### What the exercise asks
Output the listing below in full, exactly as written.
-- Supplied information follows --
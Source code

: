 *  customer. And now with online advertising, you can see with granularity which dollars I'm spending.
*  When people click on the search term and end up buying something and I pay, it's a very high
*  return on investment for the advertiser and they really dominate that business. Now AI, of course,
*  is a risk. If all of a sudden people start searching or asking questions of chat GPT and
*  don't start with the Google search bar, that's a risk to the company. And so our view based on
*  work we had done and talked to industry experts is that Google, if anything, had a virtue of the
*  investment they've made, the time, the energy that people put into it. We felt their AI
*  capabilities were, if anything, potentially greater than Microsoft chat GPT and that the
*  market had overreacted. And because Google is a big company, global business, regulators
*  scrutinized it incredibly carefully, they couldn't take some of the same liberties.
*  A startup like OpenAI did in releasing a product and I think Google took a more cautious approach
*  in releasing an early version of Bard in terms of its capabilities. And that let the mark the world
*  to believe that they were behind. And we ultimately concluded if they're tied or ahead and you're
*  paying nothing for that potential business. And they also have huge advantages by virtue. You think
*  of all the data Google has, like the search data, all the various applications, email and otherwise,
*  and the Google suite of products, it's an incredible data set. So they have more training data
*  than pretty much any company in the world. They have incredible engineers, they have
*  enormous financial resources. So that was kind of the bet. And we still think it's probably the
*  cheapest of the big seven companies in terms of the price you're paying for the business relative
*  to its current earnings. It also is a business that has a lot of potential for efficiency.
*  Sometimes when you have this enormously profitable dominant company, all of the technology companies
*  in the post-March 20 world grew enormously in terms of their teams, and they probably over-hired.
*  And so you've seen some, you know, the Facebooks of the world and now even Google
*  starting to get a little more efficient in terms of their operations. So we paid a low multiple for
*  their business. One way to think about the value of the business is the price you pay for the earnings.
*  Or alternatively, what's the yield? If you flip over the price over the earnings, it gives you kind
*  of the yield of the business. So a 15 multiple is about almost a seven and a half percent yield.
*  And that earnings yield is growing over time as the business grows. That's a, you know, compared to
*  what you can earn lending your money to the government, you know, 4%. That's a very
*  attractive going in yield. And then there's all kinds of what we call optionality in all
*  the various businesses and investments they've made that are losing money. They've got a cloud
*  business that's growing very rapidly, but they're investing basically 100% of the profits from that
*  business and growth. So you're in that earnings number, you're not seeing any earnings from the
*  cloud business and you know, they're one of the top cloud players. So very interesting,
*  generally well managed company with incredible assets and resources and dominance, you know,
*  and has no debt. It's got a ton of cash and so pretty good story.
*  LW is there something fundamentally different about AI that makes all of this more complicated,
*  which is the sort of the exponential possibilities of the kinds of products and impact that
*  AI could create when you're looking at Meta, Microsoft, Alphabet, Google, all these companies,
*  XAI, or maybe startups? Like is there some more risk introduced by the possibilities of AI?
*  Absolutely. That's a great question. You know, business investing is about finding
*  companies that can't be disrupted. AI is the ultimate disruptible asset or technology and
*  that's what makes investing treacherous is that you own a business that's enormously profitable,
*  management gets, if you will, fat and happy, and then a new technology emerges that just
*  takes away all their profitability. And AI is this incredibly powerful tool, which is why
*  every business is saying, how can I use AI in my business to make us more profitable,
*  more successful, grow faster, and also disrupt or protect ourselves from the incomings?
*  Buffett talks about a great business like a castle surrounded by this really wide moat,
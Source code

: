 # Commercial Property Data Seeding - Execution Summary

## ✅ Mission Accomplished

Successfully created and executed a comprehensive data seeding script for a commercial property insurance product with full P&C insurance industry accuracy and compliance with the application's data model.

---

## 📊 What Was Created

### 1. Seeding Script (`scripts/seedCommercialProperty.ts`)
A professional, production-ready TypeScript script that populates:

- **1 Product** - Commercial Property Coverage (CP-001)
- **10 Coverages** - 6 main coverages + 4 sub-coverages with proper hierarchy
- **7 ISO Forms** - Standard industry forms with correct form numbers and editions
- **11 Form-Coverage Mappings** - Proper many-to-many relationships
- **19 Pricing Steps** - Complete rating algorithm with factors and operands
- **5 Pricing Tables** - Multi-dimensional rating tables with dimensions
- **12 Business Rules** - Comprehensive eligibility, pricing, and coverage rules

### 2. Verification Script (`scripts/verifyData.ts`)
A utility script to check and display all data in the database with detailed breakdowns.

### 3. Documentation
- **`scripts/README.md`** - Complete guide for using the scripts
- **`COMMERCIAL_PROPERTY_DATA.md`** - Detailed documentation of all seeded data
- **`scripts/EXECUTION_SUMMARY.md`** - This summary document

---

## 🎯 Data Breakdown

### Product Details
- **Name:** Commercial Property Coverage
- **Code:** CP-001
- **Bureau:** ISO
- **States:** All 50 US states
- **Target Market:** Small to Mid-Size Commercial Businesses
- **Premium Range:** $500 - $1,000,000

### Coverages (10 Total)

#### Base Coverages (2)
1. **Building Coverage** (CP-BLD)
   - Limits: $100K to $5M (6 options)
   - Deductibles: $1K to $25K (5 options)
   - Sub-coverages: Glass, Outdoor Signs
-- Supplied information concluded --
### Exercise output
Source code

: *  customer. And now with online advertising, you can see with granularity which dollars I'm spending.
*  When people click on the search term and end up buying something and I pay, it's a very high
*  return on investment for the advertiser and they really dominate that business. Now AI, of course,
*  is a risk. If all of a sudden people start searching or asking questions of chat GPT and
*  don't start with the Google search bar, that's a risk to the company. And so our view based on
*  work we had done and talked to industry experts is that Google, if anything, had a virtue of the
*  investment they've made, the time, the energy that people put into it. We felt their AI
*  capabilities were, if anything, potentially greater than Microsoft chat GPT and that the
*  market had overreacted. And because Google is a big company, global business, regulators
*  scrutinized it incredibly carefully, they couldn't take some of the same liberties.
*  A startup like OpenAI did in releasing a product and I think Google took a more cautious approach
*  in releasing an early version of Bard in terms of its capabilities. And that let the mark the world
*  to believe that they were behind. And we ultimately concluded if they're tied or ahead and you're
*  paying nothing for that potential business. And they also have huge advantages by virtue. You think
*  of all the data Google has, like the search data, all the various applications, email and otherwise,
*  and the Google suite of products, it's an incredible data set. So they have more training data
*  than pretty much any company in the world. They have incredible engineers, they have
*  enormous financial resources. So that was kind of the bet. And we still think it's probably the
*  cheapest of the big seven companies in terms of the price you're paying for the business relative
*  to its current earnings. It also is a business that has a lot of potential for efficiency.
*  Sometimes when you have this enormously profitable dominant company, all of the technology companies
*  in the post-March 20 world grew enormously in terms of their teams, and they probably over-hired.
*  And so you've seen some, you know, the Facebooks of the world and now even Google
*  starting to get a little more efficient in terms of their operations. So we paid a low multiple for
*  their business. One way to think about the value of the business is the price you pay for the earnings.
*  Or alternatively, what's the yield? If you flip over the price over the earnings, it gives you kind
*  of the yield of the business. So a 15 multiple is about almost a seven and a half percent yield.
*  And that earnings yield is growing over time as the business grows. That's a, you know, compared to
*  what you can earn lending your money to the government, you know, 4%. That's a very
*  attractive going in yield. And then there's all kinds of what we call optionality in all
*  the various businesses and investments they've made that are losing money. They've got a cloud
*  business that's growing very rapidly, but they're investing basically 100% of the profits from that
*  business and growth. So you're in that earnings number, you're not seeing any earnings from the
*  cloud business and you know, they're one of the top cloud players. So very interesting,
*  generally well managed company with incredible assets and resources and dominance, you know,
*  and has no debt. It's got a ton of cash and so pretty good story.
*  LW is there something fundamentally different about AI that makes all of this more complicated,
*  which is the sort of the exponential possibilities of the kinds of products and impact that
*  AI could create when you're looking at Meta, Microsoft, Alphabet, Google, all these companies,
*  XAI, or maybe startups? Like is there some more risk introduced by the possibilities of AI?
*  Absolutely. That's a great question. You know, business investing is about finding
*  companies that can't be disrupted. AI is the ultimate disruptible asset or technology and
*  that's what makes investing treacherous is that you own a business that's enormously profitable,
*  management gets, if you will, fat and happy, and then a new technology emerges that just
*  takes away all their profitability. And AI is this incredibly powerful tool, which is why
*  every business is saying, how can I use AI in my business to make us more profitable,
*  more successful, grow faster, and also disrupt or protect ourselves from the incomings?
*  Buffett talks about a great business like a castle surrounded by this really wide moat,
Source code

: # Commercial Property Data Seeding - Execution Summary

## ✅ Mission Accomplished

Successfully created and executed a comprehensive data seeding script for a commercial property insurance product with full P&C insurance industry accuracy and compliance with the application's data model.

---

## 📊 What Was Created

### 1. Seeding Script (`scripts/seedCommercialProperty.ts`)
A professional, production-ready TypeScript script that populates:

- **1 Product** - Commercial Property Coverage (CP-001)
- **10 Coverages** - 6 main coverages + 4 sub-coverages with proper hierarchy
- **7 ISO Forms** - Standard industry forms with correct form numbers and editions
- **11 Form-Coverage Mappings** - Proper many-to-many relationships
- **19 Pricing Steps** - Complete rating algorithm with factors and operands
- **5 Pricing Tables** - Multi-dimensional rating tables with dimensions
- **12 Business Rules** - Comprehensive eligibility, pricing, and coverage rules

### 2. Verification Script (`scripts/verifyData.ts`)
A utility script to check and display all data in the database with detailed breakdowns.

### 3. Documentation
- **`scripts/README.md`** - Complete guide for using the scripts
- **`COMMERCIAL_PROPERTY_DATA.md`** - Detailed documentation of all seeded data
- **`scripts/EXECUTION_SUMMARY.md`** - This summary document

---

## 🎯 Data Breakdown

### Product Details
- **Name:** Commercial Property Coverage
- **Code:** CP-001
- **Bureau:** ISO
- **States:** All 50 US states
- **Target Market:** Small to Mid-Size Commercial Businesses
- **Premium Range:** $500 - $1,000,000

### Coverages (10 Total)

#### Base Coverages (2)
1. **Building Coverage** (CP-BLD)
   - Limits: $100K to $5M (6 options)
   - Deductibles: $1K to $25K (5 options)
   - Sub-coverages: Glass, Outdoor Signs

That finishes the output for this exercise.